Al abrir la puerta, una sensación de inestabilidad se apoderó de ella, y tuvo que admitir que no era provocada por el vaivén del barco sino por el miedo al futuro que la aguardaba en tierra firme. Había abandonado su país y su pasado para embarcarse en una aventura incierta que estaba a punto de comenzar tras un matrimonio por poderes con un hombre al que no conocía. La única referencia que tenía era el hermano de su futuro esposo, Joseph Edwards, un gran amigo que, junto con su esposa Amanda, la había persuadido de la necesidad de que diera un giro completo a su vida tras la escabrosa experiencia de su reciente divorcio. Las incómodas negociaciones con su ex marido y los problemas económicos que había padecido en los últimos meses le parecían lejanos e irreales, pero el miedo a cometer un nuevo error le provocaba escalofríos. Había tomado una decisión arriesgada y por primera vez se había entregado al azar. Había apostado a doble o nada, y aquélla era su última carta.

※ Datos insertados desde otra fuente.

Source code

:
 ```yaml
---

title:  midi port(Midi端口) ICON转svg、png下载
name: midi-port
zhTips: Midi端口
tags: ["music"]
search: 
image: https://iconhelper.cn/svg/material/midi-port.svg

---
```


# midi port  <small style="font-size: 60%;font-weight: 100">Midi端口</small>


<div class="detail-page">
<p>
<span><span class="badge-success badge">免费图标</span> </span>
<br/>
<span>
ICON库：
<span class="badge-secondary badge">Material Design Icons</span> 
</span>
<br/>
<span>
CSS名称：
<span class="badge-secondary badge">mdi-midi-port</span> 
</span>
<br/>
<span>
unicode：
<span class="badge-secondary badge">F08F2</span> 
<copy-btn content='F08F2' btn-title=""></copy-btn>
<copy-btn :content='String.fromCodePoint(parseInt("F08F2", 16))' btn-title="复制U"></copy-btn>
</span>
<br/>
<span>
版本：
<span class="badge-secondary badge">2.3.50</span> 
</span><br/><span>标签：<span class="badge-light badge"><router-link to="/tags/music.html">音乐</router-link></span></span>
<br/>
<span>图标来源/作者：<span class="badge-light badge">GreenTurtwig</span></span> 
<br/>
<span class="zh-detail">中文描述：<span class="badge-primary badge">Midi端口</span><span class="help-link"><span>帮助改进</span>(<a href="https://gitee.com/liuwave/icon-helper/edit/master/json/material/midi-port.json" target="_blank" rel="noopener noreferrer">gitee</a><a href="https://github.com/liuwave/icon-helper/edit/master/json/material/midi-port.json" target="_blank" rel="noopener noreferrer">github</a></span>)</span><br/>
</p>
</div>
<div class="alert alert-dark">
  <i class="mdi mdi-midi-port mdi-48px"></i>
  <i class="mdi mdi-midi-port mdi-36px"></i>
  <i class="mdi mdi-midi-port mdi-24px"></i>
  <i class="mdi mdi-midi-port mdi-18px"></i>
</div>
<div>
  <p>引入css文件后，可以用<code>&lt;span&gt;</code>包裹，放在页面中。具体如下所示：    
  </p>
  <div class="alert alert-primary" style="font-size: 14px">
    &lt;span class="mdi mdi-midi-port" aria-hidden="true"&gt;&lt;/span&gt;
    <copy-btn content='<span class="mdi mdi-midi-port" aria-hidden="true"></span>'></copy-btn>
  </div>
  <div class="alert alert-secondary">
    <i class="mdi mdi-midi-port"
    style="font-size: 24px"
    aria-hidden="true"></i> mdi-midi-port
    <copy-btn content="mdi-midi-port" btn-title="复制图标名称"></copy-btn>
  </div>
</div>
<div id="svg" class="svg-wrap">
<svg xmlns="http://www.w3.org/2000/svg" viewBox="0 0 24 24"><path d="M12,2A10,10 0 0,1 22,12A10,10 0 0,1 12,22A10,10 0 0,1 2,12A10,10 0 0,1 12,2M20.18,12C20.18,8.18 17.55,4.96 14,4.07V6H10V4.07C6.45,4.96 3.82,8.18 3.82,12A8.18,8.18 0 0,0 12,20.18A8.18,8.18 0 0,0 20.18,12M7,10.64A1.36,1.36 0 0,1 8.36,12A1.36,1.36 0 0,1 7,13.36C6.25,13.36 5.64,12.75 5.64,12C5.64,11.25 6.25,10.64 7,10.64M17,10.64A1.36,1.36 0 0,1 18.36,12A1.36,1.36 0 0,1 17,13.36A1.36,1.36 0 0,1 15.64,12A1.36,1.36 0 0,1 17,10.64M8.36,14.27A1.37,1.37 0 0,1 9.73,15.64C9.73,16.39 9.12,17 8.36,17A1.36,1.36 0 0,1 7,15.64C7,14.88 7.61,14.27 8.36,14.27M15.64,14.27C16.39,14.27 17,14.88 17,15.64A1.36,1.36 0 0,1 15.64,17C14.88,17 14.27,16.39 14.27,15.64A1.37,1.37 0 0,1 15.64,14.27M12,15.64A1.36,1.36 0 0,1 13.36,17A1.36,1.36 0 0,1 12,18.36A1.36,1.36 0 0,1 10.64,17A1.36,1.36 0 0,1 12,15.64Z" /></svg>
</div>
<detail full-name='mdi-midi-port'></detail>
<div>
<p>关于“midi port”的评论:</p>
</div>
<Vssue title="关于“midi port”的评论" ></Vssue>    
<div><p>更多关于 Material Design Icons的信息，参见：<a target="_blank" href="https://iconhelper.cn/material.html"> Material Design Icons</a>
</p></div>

Ahora se llamaba Ann Marie Edwards y era la flamante esposa de Jake Edwards, un aventurero inglés que había logrado echar raíces en aquella pequeña isla perteneciente a Sudáfrica, situada en un punto del océano Índico equidistante entre el nordeste del país y el sur de la isla de Madagascar, donde las plantaciones de tabaco se habían convertido en su medio de vida. Él también había decidido casarse de nuevo. La muerte de su primera esposa, que no le había dado hijos, había inundado de soledad las largas jornadas en la isla. Para Ann Marie aquel matrimonio suponía serenidad y estabilidad económica al lado de un desconocido del que tenía excelentes referencias a través de sus grandes amigos y ahora cuñados. Su sueño era ser escritora, poseía una firme vocación y gran imaginación para crear historias, y en aquel lejano y solitario lugar dispondría de tiempo libre para dedicarse a escribir. Pensaba trabajar duro para llegar a ser alguien en el mundo de las letras.
Ann Marie había nacido en Londres. Su padre, de origen canadiense y diplomático de profesión, estaba destinado en la embajada de la capital inglesa cuando conoció a su madre. Allí se casaron y, al poco de nacer la pequeña, se vieron obligados a trasladarse de un destino a otro. Ann Marie se educó en un ambiente de recepciones y actos oficiales en los que se desenvolvía con naturalidad. Siempre fue sensata y juiciosa, aunque nadie reparó en este hecho, pues, mientras crecía, jamás creó conflictos y aceptó sin objeciones todas las decisiones que su familia adoptó en cuanto a ella.